Figure 3 shows the theoretical 3D structure of the HbaR sensing domain with the DNA binding domain (LexA) and activation domain (B112). The nuclear localization sequence (NLS) SV40 was engineered into the protein to transport the protein into the nucleus. Qualitatively, the model structure showed the protein folded well with distinct domains as annotated by us based on the protein sequence. In figure 4, we can see more details about the length and location of each domain. The regions that were associated with high predicted local distance difference test (plDDT) indicated a high model confidence while the regions with low plDDT could mean AlphaFold2 could not predict the regions well due to them naturally existing as a loop. These regions can be links between domains or signal peptides depending on their location. With this information, we can see from figue 4 that the protein is divided into three main domains. Interestingly, the first domain LexA was divided into two subdomains. The structure could be further investigated by interacting with figure 5.

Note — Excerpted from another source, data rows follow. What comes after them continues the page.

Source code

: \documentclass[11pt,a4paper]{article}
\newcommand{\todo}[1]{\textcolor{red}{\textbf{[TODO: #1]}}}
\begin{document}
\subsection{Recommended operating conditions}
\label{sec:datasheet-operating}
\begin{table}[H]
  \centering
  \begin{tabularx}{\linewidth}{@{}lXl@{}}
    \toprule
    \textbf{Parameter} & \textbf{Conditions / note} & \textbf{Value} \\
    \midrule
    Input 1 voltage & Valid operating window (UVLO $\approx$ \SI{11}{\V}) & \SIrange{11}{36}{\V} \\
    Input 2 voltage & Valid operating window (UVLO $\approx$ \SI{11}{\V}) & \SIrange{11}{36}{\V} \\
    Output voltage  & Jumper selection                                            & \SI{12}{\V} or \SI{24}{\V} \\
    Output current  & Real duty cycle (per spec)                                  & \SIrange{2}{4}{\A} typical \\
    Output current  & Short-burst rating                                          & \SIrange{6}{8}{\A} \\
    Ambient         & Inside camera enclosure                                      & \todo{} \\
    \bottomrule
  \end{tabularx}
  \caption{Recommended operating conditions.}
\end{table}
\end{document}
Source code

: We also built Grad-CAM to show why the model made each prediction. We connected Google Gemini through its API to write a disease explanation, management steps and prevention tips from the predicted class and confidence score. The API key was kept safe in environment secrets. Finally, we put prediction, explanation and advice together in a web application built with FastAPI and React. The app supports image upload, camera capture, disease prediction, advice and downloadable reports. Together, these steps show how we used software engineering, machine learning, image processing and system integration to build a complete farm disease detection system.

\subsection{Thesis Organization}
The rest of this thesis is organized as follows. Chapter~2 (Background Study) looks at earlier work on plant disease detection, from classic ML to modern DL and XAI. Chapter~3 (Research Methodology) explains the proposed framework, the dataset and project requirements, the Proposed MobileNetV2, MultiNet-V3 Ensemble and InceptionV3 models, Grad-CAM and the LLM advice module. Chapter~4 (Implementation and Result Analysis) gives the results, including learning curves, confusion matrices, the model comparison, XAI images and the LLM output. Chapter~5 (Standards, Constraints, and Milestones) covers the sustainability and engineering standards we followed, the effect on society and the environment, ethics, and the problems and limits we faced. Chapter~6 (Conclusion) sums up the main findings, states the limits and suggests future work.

Figure 3. AlphaFold2 model 3D structure of HbaR with other domains
Figure 4. plDDT at each residue position for 5 different models
Figure 5. Chemical structure of benzoic acid (left) and furfural (right)

Binding sites prediction

HbaR binding sites prediction could be done in two ways: machine learning based method (P2Rank) or homologous crystal structure (protein kinase A receptor, 5K8S).


P2Rank showed us there were eight binding sites in the protein but there were only two that were a part of the HbaR sensing domain as seen in figure 6. In table 1, pocket 5 had a higher probability to be a ligand binding site so its coordinates were used for ligand docking with Rosetta.

Figure 6. Binding sites on HbaR sensing domain colored in red and pink
Name Rank Score Probablity
pocket1 1 17.02 0.793
pocket2 2 7.37 0.386
pocket3 3 3.17 0.108
pocket4 4 2.5 0.069
pocket5 5 2.32 0.06
pocket6 6 1.45 0.019
pocket7 7 1.18 0.01
pocket8 8 0.94 0.005
Table 1. P2Rank result with corresponding statistic for each binding pocket

Homologous crystal structure (PDB ID: 5k8s)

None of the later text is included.